When you think “vertical”, you think top-down, and chain of command. There may not be much wiggle room, and as a result, innovation doesn’t have a space to flourish. And critical thinking can be too methodical and by-the-books.

Lateral thinking, though. Now that’s the the stuff.

It’s creative and non-sequential, which means you can try a variety of routes to address your problem–even if, at first, they seem unreasonable or silly.

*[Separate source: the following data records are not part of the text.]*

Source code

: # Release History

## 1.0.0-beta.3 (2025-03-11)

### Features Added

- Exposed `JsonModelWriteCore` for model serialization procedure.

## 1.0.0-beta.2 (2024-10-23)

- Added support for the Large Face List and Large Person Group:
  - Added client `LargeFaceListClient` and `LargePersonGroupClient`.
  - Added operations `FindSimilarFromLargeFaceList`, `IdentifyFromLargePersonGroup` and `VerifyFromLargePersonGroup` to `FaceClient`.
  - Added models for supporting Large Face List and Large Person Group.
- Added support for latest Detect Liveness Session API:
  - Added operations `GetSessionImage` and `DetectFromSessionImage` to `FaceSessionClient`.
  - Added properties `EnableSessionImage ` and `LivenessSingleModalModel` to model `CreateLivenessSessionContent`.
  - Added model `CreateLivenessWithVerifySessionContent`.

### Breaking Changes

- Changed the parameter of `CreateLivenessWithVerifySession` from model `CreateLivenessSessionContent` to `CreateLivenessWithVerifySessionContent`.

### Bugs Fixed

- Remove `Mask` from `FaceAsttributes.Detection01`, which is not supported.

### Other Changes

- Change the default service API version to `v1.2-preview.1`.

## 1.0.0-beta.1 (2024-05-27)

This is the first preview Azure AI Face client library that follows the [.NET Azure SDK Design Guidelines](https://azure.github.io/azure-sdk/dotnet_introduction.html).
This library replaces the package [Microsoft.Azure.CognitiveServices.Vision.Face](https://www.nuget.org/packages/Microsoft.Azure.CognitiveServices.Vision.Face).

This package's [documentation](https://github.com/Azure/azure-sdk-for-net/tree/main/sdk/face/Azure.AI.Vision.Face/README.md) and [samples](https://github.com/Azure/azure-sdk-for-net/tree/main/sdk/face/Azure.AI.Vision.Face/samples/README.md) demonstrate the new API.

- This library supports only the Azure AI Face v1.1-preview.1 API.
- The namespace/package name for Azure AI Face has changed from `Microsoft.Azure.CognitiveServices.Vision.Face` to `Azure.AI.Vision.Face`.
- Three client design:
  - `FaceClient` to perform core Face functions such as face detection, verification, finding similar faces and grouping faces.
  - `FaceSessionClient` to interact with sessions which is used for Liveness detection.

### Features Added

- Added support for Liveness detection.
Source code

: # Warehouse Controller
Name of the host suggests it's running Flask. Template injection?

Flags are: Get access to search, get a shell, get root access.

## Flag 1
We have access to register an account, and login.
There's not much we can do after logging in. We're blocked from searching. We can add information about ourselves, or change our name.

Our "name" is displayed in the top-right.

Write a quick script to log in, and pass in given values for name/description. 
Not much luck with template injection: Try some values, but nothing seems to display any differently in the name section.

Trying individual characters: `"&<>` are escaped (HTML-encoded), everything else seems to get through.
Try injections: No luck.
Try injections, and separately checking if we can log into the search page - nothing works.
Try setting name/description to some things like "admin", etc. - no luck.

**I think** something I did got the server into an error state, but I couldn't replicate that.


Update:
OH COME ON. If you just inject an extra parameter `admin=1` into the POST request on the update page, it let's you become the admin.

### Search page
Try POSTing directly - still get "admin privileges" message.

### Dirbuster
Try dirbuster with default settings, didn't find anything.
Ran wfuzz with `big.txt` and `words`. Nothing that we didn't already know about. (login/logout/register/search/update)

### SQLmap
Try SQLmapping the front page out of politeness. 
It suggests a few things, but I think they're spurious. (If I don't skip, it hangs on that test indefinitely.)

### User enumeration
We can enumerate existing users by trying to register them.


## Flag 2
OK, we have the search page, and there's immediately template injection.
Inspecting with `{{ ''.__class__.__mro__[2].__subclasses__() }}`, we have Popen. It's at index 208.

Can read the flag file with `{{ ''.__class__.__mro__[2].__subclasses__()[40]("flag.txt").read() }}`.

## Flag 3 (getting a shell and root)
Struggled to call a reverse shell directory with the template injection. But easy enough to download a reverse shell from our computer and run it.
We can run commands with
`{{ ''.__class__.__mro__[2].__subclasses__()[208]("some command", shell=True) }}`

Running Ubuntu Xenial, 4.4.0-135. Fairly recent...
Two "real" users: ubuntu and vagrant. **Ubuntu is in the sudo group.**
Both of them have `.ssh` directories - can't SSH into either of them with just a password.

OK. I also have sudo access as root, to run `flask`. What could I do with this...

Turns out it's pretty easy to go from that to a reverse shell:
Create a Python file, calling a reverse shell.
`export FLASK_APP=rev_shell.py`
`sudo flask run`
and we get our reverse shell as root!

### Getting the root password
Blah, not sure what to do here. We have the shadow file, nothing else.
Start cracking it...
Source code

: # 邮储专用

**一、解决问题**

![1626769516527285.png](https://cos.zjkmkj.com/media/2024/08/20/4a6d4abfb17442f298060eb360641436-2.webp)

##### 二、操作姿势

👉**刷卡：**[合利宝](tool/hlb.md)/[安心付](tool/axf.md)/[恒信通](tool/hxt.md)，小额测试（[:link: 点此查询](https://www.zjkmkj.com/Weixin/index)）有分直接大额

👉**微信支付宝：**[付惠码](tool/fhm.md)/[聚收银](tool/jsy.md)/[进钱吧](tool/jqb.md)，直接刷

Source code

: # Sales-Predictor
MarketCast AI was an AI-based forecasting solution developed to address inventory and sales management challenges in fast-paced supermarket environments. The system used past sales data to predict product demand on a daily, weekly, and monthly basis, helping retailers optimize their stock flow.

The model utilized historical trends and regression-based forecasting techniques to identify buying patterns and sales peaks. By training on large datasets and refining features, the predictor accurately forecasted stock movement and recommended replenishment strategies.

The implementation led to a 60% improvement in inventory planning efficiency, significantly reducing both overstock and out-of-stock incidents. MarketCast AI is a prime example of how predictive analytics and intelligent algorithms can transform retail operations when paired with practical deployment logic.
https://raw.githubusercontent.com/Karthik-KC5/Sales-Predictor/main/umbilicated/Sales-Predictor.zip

The dictionary defines “lateral” as “of, at, toward, or from the side or sides”. It’s the magic of taking a secret shortcut that only locals know so you can get around standstill traffic on the main roads. It’s the kind of problem solving you’ll find in the Judgment of Solomon:

Two women came to the King with a baby, and each claimed to be its mother. King Solomon called for his guards to fetch a dagger, and said to the women, “I will cut this baby in half, so that you can each half a part of this baby.”

One woman remained silent and proud. The other, however, began weeping, and said to the King, “Please just give the baby to her.” From their reactions, it was clear that the crying woman was the baby’s mother, and he returned the child to its rightful parent.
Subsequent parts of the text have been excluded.